Suppose we want to do calculations between columns based on groups.
The original dataframe:
data = {'order_id': [1, 1, 1, 2, 2, 3],
'quantity': [1, 3, 1, 1, 2, 2],
'item_price': [10, 6, 4, 5, 3, 6],}
df = pd.DataFrame(data, columns=['order_id', 'quantity', 'item_price'])
order_id | quantity | item_price
1 1 10
1 3 6
1 1 4
2 1 5
2 2 3
3 2 6
I want to calculate the total price for each order, it should be like:
order_id | quantity | item_price | order_price
1 1 10 32
1 3 6 32
1 1 4 32
2 1 5 11
2 2 3 11
3 2 6 12
I get this by adding a new column item_price_total
:
df['item_price_total'] = df['quantity'] * df['item_price']

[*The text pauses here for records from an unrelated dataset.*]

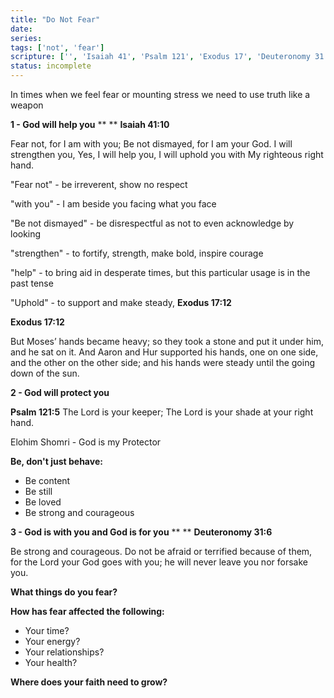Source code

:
```yaml
---
title: "Do Not Fear"
date: 
series: 
tags: ['not', 'fear']
scripture: ['', 'Isaiah 41', 'Psalm 121', 'Exodus 17', 'Deuteronomy 31']
status: incomplete
---
```


In times when we feel fear or mounting stress we need to use truth like a weapon

**1 - God will help you**
**
**
**Isaiah 41:10**

Fear not, for I am with you; Be not dismayed, for I am your God. I will strengthen you, Yes, I will help you, I will uphold you with My righteous right hand.

"Fear not" - be irreverent, show no respect

"with you" - I am beside you facing what you face

"Be not dismayed" - be disrespectful as not to even acknowledge by looking

"strengthen" - to fortify, strength, make bold, inspire courage

"help" - to bring aid in desperate times, but this particular usage is in the past tense

"Uphold" - to support and make steady, **Exodus 17:12**

**Exodus 17:12**

But Moses’ hands became heavy; so they took a stone and put it under him, and he sat on it. And Aaron and Hur supported his hands, one on one side, and the other on the other side; and his hands were steady until the going down of the sun.

**2 - God will protect you**

**Psalm 121:5**
The Lord is your keeper;
The Lord is your shade at your right hand.

Elohim Shomri - God is my Protector

**Be, don't just behave:**

- Be content
- Be still
- Be loved
- Be strong and courageous

**3 - God is with you and God is for you**
**
**
**Deuteronomy 31:6**

Be strong and courageous. Do not be afraid or terrified because of them, for the Lord your God goes with you; he will never leave you nor forsake you.

**What things do you fear?**

**How has fear affected the following:**

- Your time?
- Your energy?
- Your relationships?
- Your health?

**Where does your faith need to grow?**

And use grouby(['order_id'])['item_price_total'].transform('sum')
:
order_id | quantity | item_price | item_price_total | order_price
1 1 10 10 32
1 3 6 18 32
1 1 4 4 32
2 1 5 5 11
2 2 3 6 11
3 2 6 12 12
My question is how to get the result directly from quantity
and item_price
grouped on order_id
, without the use of item_price_total
? My thought is to use groupby(['order_id']).apply()
with lambda
function, but after many attempts, I still didn't find a solution for that.